Wer am heutigen Mittwoch, den 4.März, geplant hat, sein Auto zu waschen, sollte besser warten.
Über der Provinz Málaga liegt derzeit eine dichte Schicht Sahara-Staub (Calima) in der Luft, die den Himmel leicht orange färbt. Der für heute angekündigte Regen wird Schmutz mit sich führen.
Jesús Riesco, Direktor bei der spanischen Wetterbehörde Aemet in Málaga, bestätigte, dass das Phänomen am Mittwoch deutlich auftreten wird. „Es gibt Schlammregen“, sagte er.
Die Regenwarnungen der Aemet gelten entlang der westlichen Costa del Sol, in der Provinzhauptstadt Málaga und in der Axarquía.
Laut dem europäischen Wettermodell, das von der Aemet bevorzugt verwendet wird, sind bis zu 25 Liter pro Quadratmeter für den Mittwoch möglich – vor allem im Küstenbereich.
Die stärksten Niederschläge werden im Bereich der Sierra de Mijas sowie rund um Marbella und Estepona erwartet.
Begleitet wird der Schlammregen von einem spürbaren Temperaturrückgang: Lagen die Höchstwerte am Dienstag noch bei über 20 Grad, sind für Mittwoch nur noch 15 Grad in Málaga-Stadt vorhergesagt. In den Gemeinden an der Costa del Sol sieht es ähnlich aus.
Damit ist die unstabile Wetterlage noch nicht vorbei. Aemet-Direktor Riesco rechnet zum Ende der Woche mit einem neuen Tiefdruckgebiet.
Nach einer Pause am Donnerstag soll ab Freitagmittag der Regen zurückkehren, auch der Samstag bleibt nass – erst am Sonntag dürfte sich die Lage beruhigen.
Kein Vergleich mit Calima aus dem Jahr 2022
Beim heutigen Schlammregen sind Vergleiche mit dem Extremereignis vom März 2022 nicht angebracht.
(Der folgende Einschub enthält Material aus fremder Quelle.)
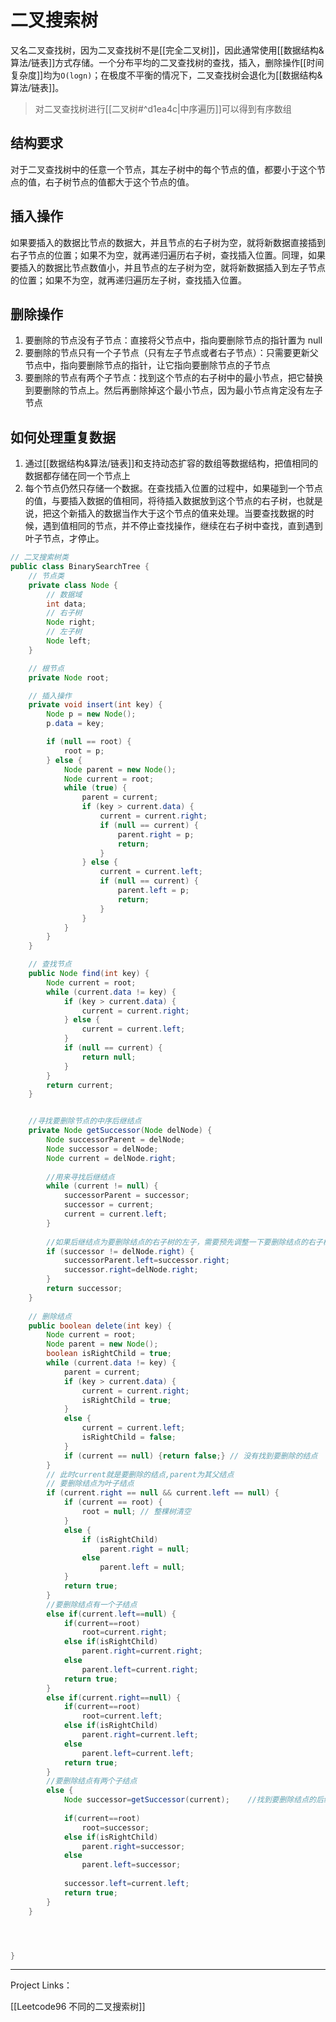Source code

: # 二叉搜索树

又名二叉查找树，因为二叉查找树不是[[完全二叉树]]，因此通常使用[[数据结构&算法/链表]]方式存储。一个分布平均的二叉查找树的查找，插入，删除操作[[时间复杂度]]均为`O(logn)`；在极度不平衡的情况下，二叉查找树会退化为[[数据结构&算法/链表]]。

> 对二叉查找树进行[[二叉树#^d1ea4c|中序遍历]]可以得到有序数组

## 结构要求

对于二叉查找树中的任意一个节点，其左子树中的每个节点的值，都要小于这个节点的值，右子树节点的值都大于这个节点的值。

## 插入操作

如果要插入的数据比节点的数据大，并且节点的右子树为空，就将新数据直接插到右子节点的位置；如果不为空，就再递归遍历右子树，查找插入位置。同理，如果要插入的数据比节点数值小，并且节点的左子树为空，就将新数据插入到左子节点的位置；如果不为空，就再递归遍历左子树，查找插入位置。

## 删除操作

1. 要删除的节点没有子节点：直接将父节点中，指向要删除节点的指针置为 null
2. 要删除的节点只有一个子节点（只有左子节点或者右子节点）：只需要更新父节点中，指向要删除节点的指针，让它指向要删除节点的子节点
3. 要删除的节点有两个子节点：找到这个节点的右子树中的最小节点，把它替换到要删除的节点上。然后再删除掉这个最小节点，因为最小节点肯定没有左子节点

## 如何处理重复数据

1. 通过[[数据结构&算法/链表]]和支持动态扩容的数组等数据结构，把值相同的数据都存储在同一个节点上
2. 每个节点仍然只存储一个数据。在查找插入位置的过程中，如果碰到一个节点的值，与要插入数据的值相同，将待插入数据放到这个节点的右子树，也就是说，把这个新插入的数据当作大于这个节点的值来处理。当要查找数据的时候，遇到值相同的节点，并不停止查找操作，继续在右子树中查找，直到遇到叶子节点，才停止。


```java
// 二叉搜索树类
public class BinarySearchTree { 
    // 节点类
    private class Node {
        // 数据域
        int data; 
        // 右子树
        Node right; 
        // 左子树
        Node left; 
    }

    // 根节点
    private Node root;

    // 插入操作
    private void insert(int key) {
        Node p = new Node();
        p.data = key;

        if (null == root) {
            root = p;
        } else {
            Node parent = new Node();
            Node current = root;
            while (true) {
                parent = current;
                if (key > current.data) {
                    current = current.right;
                    if (null == current) {
                        parent.right = p;
                        return;
                    }
                } else {
                    current = current.left;
                    if (null == current) {
                        parent.left = p;
                        return;
                    }
                }
            }
        }   
    }

    // 查找节点
    public Node find(int key) {
        Node current = root;
        while (current.data != key) {
            if (key > current.data) {
                current = current.right;
            } else {
                current = current.left;
            }
            if (null == current) {
                return null;
            }
        }
        return current;
    }


    //寻找要删除节点的中序后继结点
    private Node getSuccessor(Node delNode) {
        Node successorParent = delNode;
        Node successor = delNode;
        Node current = delNode.right;
        
        //用来寻找后继结点
        while (current != null) {
            successorParent = successor;
            successor = current;
            current = current.left;
        }
        
        //如果后继结点为要删除结点的右子树的左子，需要预先调整一下要删除结点的右子树
        if (successor != delNode.right) {
            successorParent.left=successor.right;
            successor.right=delNode.right;
        }
        return successor;
    }
    
    // 删除结点
    public boolean delete(int key) {
        Node current = root;
        Node parent = new Node();
        boolean isRightChild = true;
        while (current.data != key) {
            parent = current;
            if (key > current.data) {
                current = current.right;
                isRightChild = true;
            }
            else {
                current = current.left;
                isRightChild = false;
            }
            if (current == null) {return false;} // 没有找到要删除的结点
        }
        // 此时current就是要删除的结点,parent为其父结点
        // 要删除结点为叶子结点
        if (current.right == null && current.left == null) {
            if (current == root) {
                root = null; // 整棵树清空
            }
            else {
                if (isRightChild)
                    parent.right = null;
                else
                    parent.left = null;
            }
            return true;
        }
        //要删除结点有一个子结点
        else if(current.left==null) {
            if(current==root)
                root=current.right;
            else if(isRightChild)
                parent.right=current.right;
            else
                parent.left=current.right;
            return true;
        }
        else if(current.right==null) {
            if(current==root)
                root=current.left;
            else if(isRightChild)
                parent.right=current.left;
            else
                parent.left=current.left;
            return true;
        }
        //要删除结点有两个子结点
        else {
            Node successor=getSuccessor(current);    //找到要删除结点的后继结点
            
            if(current==root)
                root=successor;
            else if(isRightChild)
                parent.right=successor;
            else
                parent.left=successor;
            
            successor.left=current.left;
            return true;
        }
    }




}

```
---

Project Links：

[[Leetcode96 不同的二叉搜索树]]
Damals hatte der Sturm Celia eine massive Calima-Welle erfasst und die gesamte Provinz Málaga mit einer dicken Schlammschicht überzogen, deren Beseitigung Wochen dauerte.
Diesmal, so Riesco, werden die Niederschläge „etwas ganz Normales“ sein – die Autos werden schmutzig, mehr nicht.